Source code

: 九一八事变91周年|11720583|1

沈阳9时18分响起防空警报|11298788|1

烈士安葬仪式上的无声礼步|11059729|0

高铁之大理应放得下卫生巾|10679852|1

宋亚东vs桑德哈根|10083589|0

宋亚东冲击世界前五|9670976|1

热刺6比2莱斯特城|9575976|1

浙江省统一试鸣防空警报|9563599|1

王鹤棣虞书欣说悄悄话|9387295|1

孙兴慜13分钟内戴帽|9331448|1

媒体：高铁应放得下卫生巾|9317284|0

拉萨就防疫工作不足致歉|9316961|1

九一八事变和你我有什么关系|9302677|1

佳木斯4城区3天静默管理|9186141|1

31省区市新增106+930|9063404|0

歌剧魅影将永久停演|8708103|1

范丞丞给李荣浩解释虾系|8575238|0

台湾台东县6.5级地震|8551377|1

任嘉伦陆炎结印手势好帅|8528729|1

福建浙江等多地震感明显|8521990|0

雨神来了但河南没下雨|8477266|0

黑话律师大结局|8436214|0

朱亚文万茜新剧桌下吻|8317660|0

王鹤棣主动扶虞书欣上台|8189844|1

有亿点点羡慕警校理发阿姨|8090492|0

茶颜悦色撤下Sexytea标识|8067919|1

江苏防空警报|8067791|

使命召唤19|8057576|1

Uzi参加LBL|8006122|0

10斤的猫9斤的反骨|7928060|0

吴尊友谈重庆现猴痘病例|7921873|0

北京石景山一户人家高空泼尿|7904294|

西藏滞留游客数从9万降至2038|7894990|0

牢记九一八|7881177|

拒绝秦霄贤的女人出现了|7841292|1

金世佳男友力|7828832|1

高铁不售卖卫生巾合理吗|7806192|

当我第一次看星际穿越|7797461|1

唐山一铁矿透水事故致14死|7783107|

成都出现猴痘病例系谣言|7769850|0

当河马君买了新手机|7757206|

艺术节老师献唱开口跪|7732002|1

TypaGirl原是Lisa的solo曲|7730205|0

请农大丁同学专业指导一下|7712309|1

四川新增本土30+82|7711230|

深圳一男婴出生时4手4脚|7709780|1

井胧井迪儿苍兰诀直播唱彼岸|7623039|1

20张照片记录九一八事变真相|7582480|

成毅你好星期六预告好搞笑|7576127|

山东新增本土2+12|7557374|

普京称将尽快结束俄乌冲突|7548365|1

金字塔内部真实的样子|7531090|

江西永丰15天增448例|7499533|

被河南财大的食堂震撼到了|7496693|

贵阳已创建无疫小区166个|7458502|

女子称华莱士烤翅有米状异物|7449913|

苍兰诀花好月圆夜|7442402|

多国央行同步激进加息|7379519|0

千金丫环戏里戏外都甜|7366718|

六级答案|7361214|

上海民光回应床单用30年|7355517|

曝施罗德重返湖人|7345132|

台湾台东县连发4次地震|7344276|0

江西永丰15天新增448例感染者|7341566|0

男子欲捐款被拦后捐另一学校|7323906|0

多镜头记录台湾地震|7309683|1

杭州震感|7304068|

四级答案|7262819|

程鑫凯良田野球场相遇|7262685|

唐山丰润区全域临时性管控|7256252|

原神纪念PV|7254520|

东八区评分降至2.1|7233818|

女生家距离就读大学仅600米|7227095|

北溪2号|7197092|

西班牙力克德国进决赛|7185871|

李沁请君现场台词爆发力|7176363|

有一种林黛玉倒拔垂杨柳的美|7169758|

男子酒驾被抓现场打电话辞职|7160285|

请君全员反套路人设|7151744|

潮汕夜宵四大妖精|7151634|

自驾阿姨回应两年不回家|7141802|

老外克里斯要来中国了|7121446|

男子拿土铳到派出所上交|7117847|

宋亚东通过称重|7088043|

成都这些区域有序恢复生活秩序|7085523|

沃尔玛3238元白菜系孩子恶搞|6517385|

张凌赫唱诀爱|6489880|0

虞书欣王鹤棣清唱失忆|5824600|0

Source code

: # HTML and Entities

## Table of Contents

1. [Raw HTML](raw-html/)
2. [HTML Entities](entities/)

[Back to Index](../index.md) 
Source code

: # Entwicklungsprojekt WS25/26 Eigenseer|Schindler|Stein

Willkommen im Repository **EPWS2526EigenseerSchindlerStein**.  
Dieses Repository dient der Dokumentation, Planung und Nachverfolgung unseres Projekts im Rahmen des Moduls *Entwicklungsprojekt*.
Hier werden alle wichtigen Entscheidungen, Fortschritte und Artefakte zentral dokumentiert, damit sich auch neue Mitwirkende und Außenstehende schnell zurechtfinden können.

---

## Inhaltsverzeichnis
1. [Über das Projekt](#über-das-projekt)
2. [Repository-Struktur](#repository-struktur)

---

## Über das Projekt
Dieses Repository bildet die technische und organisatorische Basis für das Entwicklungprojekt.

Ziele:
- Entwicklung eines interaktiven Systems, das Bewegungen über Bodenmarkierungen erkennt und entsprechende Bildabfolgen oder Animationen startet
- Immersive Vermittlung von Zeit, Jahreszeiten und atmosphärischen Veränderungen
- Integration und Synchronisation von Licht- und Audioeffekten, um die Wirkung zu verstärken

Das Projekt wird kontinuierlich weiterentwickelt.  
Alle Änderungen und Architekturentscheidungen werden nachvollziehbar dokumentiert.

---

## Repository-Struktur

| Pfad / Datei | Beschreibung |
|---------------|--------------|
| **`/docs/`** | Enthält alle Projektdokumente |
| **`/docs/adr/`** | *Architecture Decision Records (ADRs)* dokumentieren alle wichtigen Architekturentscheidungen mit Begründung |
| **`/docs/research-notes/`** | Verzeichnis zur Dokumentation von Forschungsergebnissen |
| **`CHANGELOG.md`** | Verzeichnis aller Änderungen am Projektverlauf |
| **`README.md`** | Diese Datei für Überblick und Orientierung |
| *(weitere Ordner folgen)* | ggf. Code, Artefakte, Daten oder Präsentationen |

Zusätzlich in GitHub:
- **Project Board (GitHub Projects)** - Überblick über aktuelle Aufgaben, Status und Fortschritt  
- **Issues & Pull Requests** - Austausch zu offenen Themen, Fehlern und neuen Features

What you are asked to do
Copy each line of the records that contains the word "Repository".

Output of the exercise
Willkommen im Repository **EPWS2526EigenseerSchindlerStein**.  
Dieses Repository dient der Dokumentation, Planung und Nachverfolgung unseres Projekts im Rahmen des Moduls *Entwicklungsprojekt*.
2. [Repository-Struktur](#repository-struktur)
Dieses Repository bildet die technische und organisatorische Basis für das Entwicklungprojekt.
## Repository-Struktur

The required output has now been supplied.